**Task to complete**. Each entry that follows should be retyped exactly.

**Record extracts**.
>>>

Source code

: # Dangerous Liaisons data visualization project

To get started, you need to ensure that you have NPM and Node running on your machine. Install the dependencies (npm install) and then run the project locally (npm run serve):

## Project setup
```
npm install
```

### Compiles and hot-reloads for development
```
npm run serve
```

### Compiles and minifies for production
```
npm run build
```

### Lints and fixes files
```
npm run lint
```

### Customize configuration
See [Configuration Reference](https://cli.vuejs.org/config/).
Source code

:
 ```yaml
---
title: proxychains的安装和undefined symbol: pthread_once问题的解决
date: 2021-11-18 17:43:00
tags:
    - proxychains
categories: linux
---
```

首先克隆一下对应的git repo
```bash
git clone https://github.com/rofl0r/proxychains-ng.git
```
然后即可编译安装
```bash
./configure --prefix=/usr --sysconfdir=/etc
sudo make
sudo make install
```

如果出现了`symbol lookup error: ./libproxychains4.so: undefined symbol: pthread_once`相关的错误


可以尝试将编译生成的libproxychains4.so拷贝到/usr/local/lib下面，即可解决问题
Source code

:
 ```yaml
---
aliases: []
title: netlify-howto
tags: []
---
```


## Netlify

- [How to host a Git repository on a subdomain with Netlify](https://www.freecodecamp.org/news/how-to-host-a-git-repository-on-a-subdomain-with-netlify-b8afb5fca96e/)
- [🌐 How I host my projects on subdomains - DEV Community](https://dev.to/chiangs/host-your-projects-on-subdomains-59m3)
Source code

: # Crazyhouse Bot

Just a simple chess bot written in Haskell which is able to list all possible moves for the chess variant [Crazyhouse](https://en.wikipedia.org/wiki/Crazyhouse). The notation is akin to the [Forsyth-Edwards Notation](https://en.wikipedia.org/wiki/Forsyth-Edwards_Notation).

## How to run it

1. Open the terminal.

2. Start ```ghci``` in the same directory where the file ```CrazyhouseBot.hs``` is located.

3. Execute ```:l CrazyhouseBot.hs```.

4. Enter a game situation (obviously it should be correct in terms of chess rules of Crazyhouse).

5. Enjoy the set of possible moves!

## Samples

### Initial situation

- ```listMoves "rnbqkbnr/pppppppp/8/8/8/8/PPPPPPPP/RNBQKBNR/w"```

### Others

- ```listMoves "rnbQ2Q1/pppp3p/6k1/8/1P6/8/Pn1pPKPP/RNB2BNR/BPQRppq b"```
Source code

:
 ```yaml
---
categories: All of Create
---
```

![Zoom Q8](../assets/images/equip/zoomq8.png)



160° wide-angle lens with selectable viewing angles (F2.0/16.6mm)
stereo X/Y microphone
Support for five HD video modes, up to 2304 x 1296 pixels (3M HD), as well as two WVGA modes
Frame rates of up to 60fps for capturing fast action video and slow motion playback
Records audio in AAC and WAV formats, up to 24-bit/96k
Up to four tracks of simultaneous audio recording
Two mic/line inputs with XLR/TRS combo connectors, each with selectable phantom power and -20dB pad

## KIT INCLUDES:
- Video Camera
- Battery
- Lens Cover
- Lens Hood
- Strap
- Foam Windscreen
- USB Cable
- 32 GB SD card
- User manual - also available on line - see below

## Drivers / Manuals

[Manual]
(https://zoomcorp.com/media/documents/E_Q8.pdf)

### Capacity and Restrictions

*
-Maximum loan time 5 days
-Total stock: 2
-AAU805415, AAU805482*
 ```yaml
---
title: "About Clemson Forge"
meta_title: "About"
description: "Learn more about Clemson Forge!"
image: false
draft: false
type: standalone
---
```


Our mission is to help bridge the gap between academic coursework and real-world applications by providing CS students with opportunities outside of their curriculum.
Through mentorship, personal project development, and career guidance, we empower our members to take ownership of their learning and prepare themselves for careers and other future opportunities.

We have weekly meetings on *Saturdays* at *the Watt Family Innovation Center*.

<<<

**Response to the task**.
Source code

: # Dangerous Liaisons data visualization project

To get started, you need to ensure that you have NPM and Node running on your machine. Install the dependencies (npm install) and then run the project locally (npm run serve):

## Project setup
```
npm install
```

### Compiles and hot-reloads for development
```
npm run serve
```

### Compiles and minifies for production
```
npm run build
```

### Lints and fixes files
```
npm run lint
```

### Customize configuration
See [Configuration Reference](https://cli.vuejs.org/config/).
Source code

:
 ```yaml
---
title: proxychains的安装和undefined symbol: pthread_once问题的解决
date: 2021-11-18 17:43:00
tags:
    - proxychains
categories: linux
---
```

首先克隆一下对应的git repo
```bash
git clone https://github.com/rofl0r/proxychains-ng.git
```
然后即可编译安装
```bash
./configure --prefix=/usr --sysconfdir=/etc
sudo make
sudo make install
```

如果出现了`symbol lookup error: ./libproxychains4.so: undefined symbol: pthread_once`相关的错误


可以尝试将编译生成的libproxychains4.so拷贝到/usr/local/lib下面，即可解决问题
Source code

:
 ```yaml
---
aliases: []
title: netlify-howto
tags: []
---
```


## Netlify

- [How to host a Git repository on a subdomain with Netlify](https://www.freecodecamp.org/news/how-to-host-a-git-repository-on-a-subdomain-with-netlify-b8afb5fca96e/)
- [🌐 How I host my projects on subdomains - DEV Community](https://dev.to/chiangs/host-your-projects-on-subdomains-59m3)
Source code

: # Crazyhouse Bot

Just a simple chess bot written in Haskell which is able to list all possible moves for the chess variant [Crazyhouse](https://en.wikipedia.org/wiki/Crazyhouse). The notation is akin to the [Forsyth-Edwards Notation](https://en.wikipedia.org/wiki/Forsyth-Edwards_Notation).

## How to run it

1. Open the terminal.

2. Start ```ghci``` in the same directory where the file ```CrazyhouseBot.hs``` is located.

3. Execute ```:l CrazyhouseBot.hs```.

4. Enter a game situation (obviously it should be correct in terms of chess rules of Crazyhouse).

5. Enjoy the set of possible moves!

## Samples

### Initial situation

- ```listMoves "rnbqkbnr/pppppppp/8/8/8/8/PPPPPPPP/RNBQKBNR/w"```

### Others

- ```listMoves "rnbQ2Q1/pppp3p/6k1/8/1P6/8/Pn1pPKPP/RNB2BNR/BPQRppq b"```
Source code

:
 ```yaml
---
categories: All of Create
---
```

![Zoom Q8](../assets/images/equip/zoomq8.png)



160° wide-angle lens with selectable viewing angles (F2.0/16.6mm)
stereo X/Y microphone
Support for five HD video modes, up to 2304 x 1296 pixels (3M HD), as well as two WVGA modes
Frame rates of up to 60fps for capturing fast action video and slow motion playback
Records audio in AAC and WAV formats, up to 24-bit/96k
Up to four tracks of simultaneous audio recording
Two mic/line inputs with XLR/TRS combo connectors, each with selectable phantom power and -20dB pad

## KIT INCLUDES:
- Video Camera
- Battery
- Lens Cover
- Lens Hood
- Strap
- Foam Windscreen
- USB Cable
- 32 GB SD card
- User manual - also available on line - see below

## Drivers / Manuals

[Manual]
(https://zoomcorp.com/media/documents/E_Q8.pdf)

### Capacity and Restrictions

*
-Maximum loan time 5 days
-Total stock: 2
-AAU805415, AAU805482*
 ```yaml
---
title: "About Clemson Forge"
meta_title: "About"
description: "Learn more about Clemson Forge!"
image: false
draft: false
type: standalone
---
```


Our mission is to help bridge the gap between academic coursework and real-world applications by providing CS students with opportunities outside of their curriculum.
Through mentorship, personal project development, and career guidance, we empower our members to take ownership of their learning and prepare themselves for careers and other future opportunities.

We have weekly meetings on *Saturdays* at *the Watt Family Innovation Center*.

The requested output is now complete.